In 1857, Lambert was appointed an inspector under the Poor Law Board. In 1863, he was called upon by Charles Pelham Villiers to frame relief measures for the Lancashire Cotton Famine: his work resulted in the Union Relief Aid Acts and the Public Works (Manufacturing Districts) Act 1864. In the following years, Lambert was involved in the preparation of the Reform Bill 1866 for Lord John Russell's government, which was introduced by William Ewart Gladstone. He subsequently was involved in the framing of the Reform Act 1867 for Benjamin Disraeli, and the Irish Church Act 1869 and the Landlord and Tenant (Ireland) Act 1870 for Gladstone. He also drew up the scheme for the Metropolitan Poor Act 1867 (30 & 31 Vict. c. 6) and served on many government commissions.

In 1871, Lambert was appointed Permanent Secretary to the Local Government Board, resigning in 1882.

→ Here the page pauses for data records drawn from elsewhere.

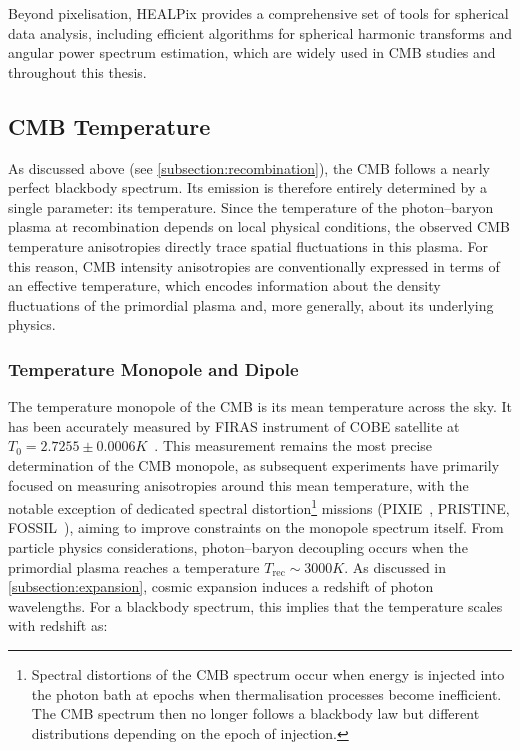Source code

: \documentclass[../../thesis.tex]{subfiles}
\begin{document}
Beyond pixelisation, HEALPix provides a comprehensive set of tools for spherical data analysis, including efficient algorithms for spherical harmonic transforms and angular power spectrum estimation, which are widely used in CMB studies and throughout this thesis.

\subsection{CMB Temperature}

As discussed above (see \ref{subsection:recombination}), the CMB follows a nearly perfect blackbody spectrum. Its emission is therefore entirely determined by a single parameter: its temperature. Since the temperature of the photon–baryon plasma at recombination depends on local physical conditions, the observed CMB temperature anisotropies directly trace spatial fluctuations in this plasma. For this reason, CMB intensity anisotropies are conventionally expressed in terms of an effective temperature, which encodes information about the density fluctuations of the primordial plasma and, more generally, about its underlying physics.

\subsubsection{Temperature Monopole and Dipole} 

The temperature monopole of the CMB is its mean temperature across the sky. It has been accurately measured by FIRAS instrument of COBE satellite at $T_0 = 2.7255 \pm 0.0006 K$~\cite{COBE1994}. This measurement remains the most precise determination of the CMB monopole, as subsequent experiments have primarily focused on measuring anisotropies around this mean temperature, with the notable exception of dedicated spectral distortion\footnote{Spectral distortions of the CMB spectrum occur when energy is injected into the photon bath at epochs when thermalisation processes become inefficient. The CMB spectrum then no longer follows a blackbody law but different distributions depending on the epoch of injection.} missions (PIXIE~\cite{PIXIE2024}, PRISTINE, FOSSIL~\cite{FOSSIL2022}), aiming to improve constraints on the monopole spectrum itself. From particle physics considerations, photon–baryon decoupling occurs when the primordial plasma reaches a temperature $T_{\mathrm{rec}} \sim 3000 K$. As discussed in \ref{subsection:expansion}, cosmic expansion induces a redshift of photon wavelengths. For a blackbody spectrum, this implies that the temperature scales with redshift as:
\end{document}
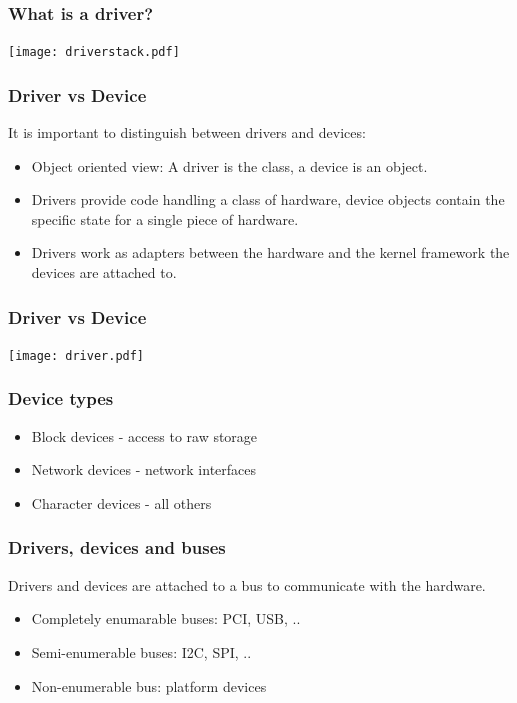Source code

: \documentclass{beamer}
\begin{document}
\begin{frame}
\frametitle{What is a driver?}
\begin{center}
\texttt{[image: driverstack.pdf]}
\end{center}
\end{frame}

\begin{frame}
\frametitle{Driver vs Device}
It is important to distinguish between drivers and devices:
\begin{itemize}
	\item Object oriented view: A driver is the class, a device is an object.
	\item Drivers provide code handling a class of hardware, device objects contain the specific state for a single piece of hardware.
	\item Drivers work as adapters between the hardware and the kernel framework the devices are attached to.
\end{itemize}
\end{frame}

\begin{frame}
\frametitle{Driver vs Device}
\begin{center}
\texttt{[image: driver.pdf]}
\end{center}
\end{frame}

\begin{frame}
\frametitle{Device types}
\begin{itemize}
	\item Block devices - access to raw storage
	\item Network devices - network interfaces
	\item Character devices - all others
\end{itemize}


\end{frame}

\begin{frame}
\frametitle{Drivers, devices and buses}
Drivers and devices are attached to a bus to communicate with the hardware.
\begin{itemize}
	\item Completely enumarable buses: PCI, USB, ..
	\item Semi-enumerable buses: I2C, SPI, ..
	\item Non-enumerable bus: platform devices
\end{itemize}
\end{frame}
\end{document}
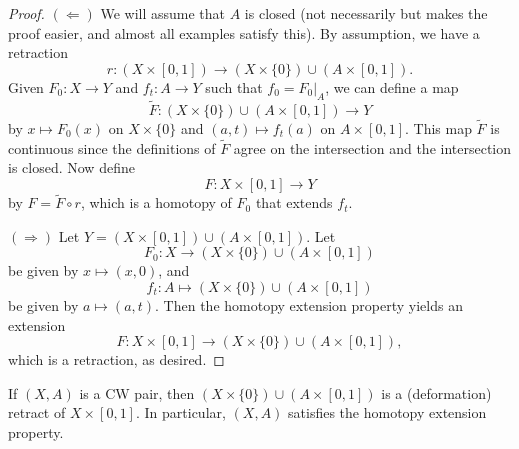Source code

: \begin{proof}
  $(\Leftarrow)$ We will assume that $A$ is closed
  (not necessarily but makes the proof easier, and almost
  all examples satisfy this). By assumption, we
  have a retraction
  \[
    r : (X \times [0, 1]) \to (X \times \{0\}) \cup (A \times [0, 1]).
  \]
  Given $F_0 : X \to Y$ and $f_t : A \to Y$
  such that $f_0 = F_0|_A$, we can define a map
  \[
    \widetilde{F} : (X \times \{0\}) \cup (A \times [0, 1]) \to Y
  \]
  by $x \mapsto F_0(x)$ on $X \times \{0\}$ and
  $(a, t) \mapsto f_t(a)$ on $A \times [0, 1]$.
  This map $\widetilde{F}$ is continuous since the definitions of
  $\widetilde{F}$ agree on the intersection and the
  intersection is closed. Now define
  \[F : X \times [0, 1] \to Y\]
  by $F = \widetilde{F} \circ r$,
  which is a homotopy of $F_0$ that extends $f_t$.

  $(\Rightarrow)$ Let $Y = (X \times [0, 1]) \cup (A \times [0, 1])$. Let
  \[F_0 : X \to (X \times \{0\}) \cup (A \times [0, 1])\]
  be given by $x \mapsto (x, 0)$, and
  \[
    f_t : A \mapsto (X \times \{0\}) \cup (A \times [0, 1])
  \]
  be given by $a \mapsto (a, t)$. Then the homotopy
  extension property yields an extension
  \[F : X \times [0, 1] \to (X \times \{0\}) \cup (A \times [0, 1]),\]
  which is a retraction, as desired.
\end{proof}

\begin{lemma}\label{lem:lemma-5}
  If $(X, A)$ is a CW pair, then
  $(X \times \{0\}) \cup (A \times [0, 1])$ is a
  (deformation) retract of $X \times [0, 1]$.
  In particular, $(X, A)$ satisfies the homotopy
  extension property.
\end{lemma}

Lambert was appointed a CB on the recommendation of Gladstone, and a KCB in 1879 on the recommendation of Disraeli. He was sworn of the Privy Council in 1885. An authority on church music, he helped to revive the singing of plainchant, and received a gold medal for service in connexion to church music from Pope Pius IX. With the publisher James Burns, he established the Catholic publishing house Burns & Lambert (later Burns & Oates).

Lambert died in January 1892 and was buried in the graveyard behind St Osmund's Church, Salisbury.